You can read all about Ankiel’s story in his surprisingly compelling autobiography — which I wrote about for The Atlantic — and if you’re afraid of books, a documentary called Truth Be Told: The Rick Ankiel Story is airing on Fox Sports 1 all this month. It’s quite a tale. It is the totality of sports in miniature: Talent, dedication, achievement, adversity, tragedy, resilience, perseverance, triumph, more adversity, more resilience, more achievement, more glory, more pain … and all mysterious, inexplicable, unknowable.
But I am a part of this story. There is no athlete I have written about more, and more personally, than Rick Ankiel. I was writing about Rick Ankiel before anyone ever paid me to write anything. I used to write about him for Deadspin on a near daily basis, from his second retirement to his comeback to his breakthrough to his connection to HGH to all of it. I used to wear my ANKIEL 66 jersey to every Cardinals game I went to, even before he made his comeback, even before anyone thought he’d ever try.
I wrote about Ankiel so often that one day, around 2008 or so, I got an email from a woman named Lory. She, as it turned out, is Rick Ankiel’s wife. The email was funny and lighthearted but also curious. She had heard about this website that wrote about her husband all the time, and she thought she’d send an email to make sure the writers wasn’t, you know, scary. I did my best to assure her I was at least relatively normal, and we started a correspondence that has kept up sporadically through the years. (We even bought our cars from the same dealership.) Whenever Ankiel would do anything, including eventually retiring, people would always contact me. He’s your guy. We sort of couldn’t help but get somewhat connected in the public consciousness. It became a fun in-joke.

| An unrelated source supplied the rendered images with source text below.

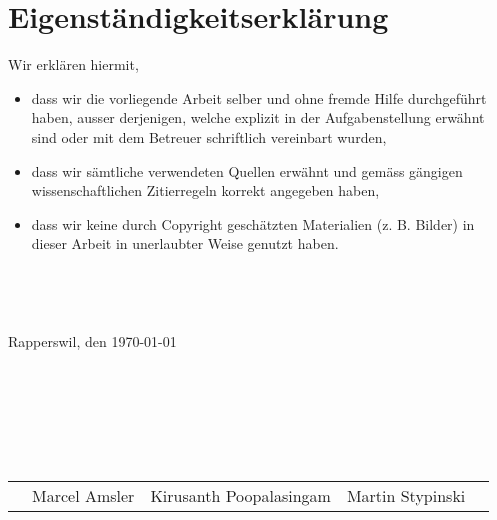 \cleardoublepage
{}
{}
\chapter*{Eigenständigkeitserklärung}

Wir erklären hiermit,
\begin{itemize}
	\item{dass wir die vorliegende Arbeit selber und ohne fremde Hilfe durchgeführt haben, ausser
derjenigen, welche explizit in der Aufgabenstellung erwähnt sind oder mit dem Betreuer
schriftlich vereinbart wurden,}
	\item{dass wir sämtliche verwendeten Quellen erwähnt und gemäss gängigen wissenschaftlichen
Zitierregeln korrekt angegeben haben,}
	\item{dass wir keine durch Copyright geschätzten Materialien (z. B. Bilder) in dieser Arbeit in
unerlaubter Weise genutzt haben.}
\end{itemize}
\begin{verbatim}




\end{verbatim}
Rapperswil, den \today
\begin{verbatim}







\end{verbatim}
\begin{tabular*}{\textwidth}{p{0cm}>{\centering\arraybackslash}m{4.8cm}>{\centering\arraybackslash}m{4.8cm}>{\centering\arraybackslash}m{4.8cm}p{0cm}}
	& Marcel Amsler & Kirusanth Poopalasingam & Martin Stypinski & \\
\end{tabular*}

When Ankiel’s book came out in 2017, I had him on my old Sports On Earth podcast, and a large part of our conversation ended up being about how often people kept bringing the other up to each of us. He was genuine and kind and funny and relaxed in a way the famously-media-shy player never was when he was an active player. (He even turned out to be a good broadcaster for Fox Sports, which I would have never seen coming.) I didn’t really know him. But I liked him. We stayed in touch. And considering all he had gone through … I found myself feeling real, human concern for him. He wasn’t just a player I cheered for. He, and his story, was a lot more than that. I had to admit it.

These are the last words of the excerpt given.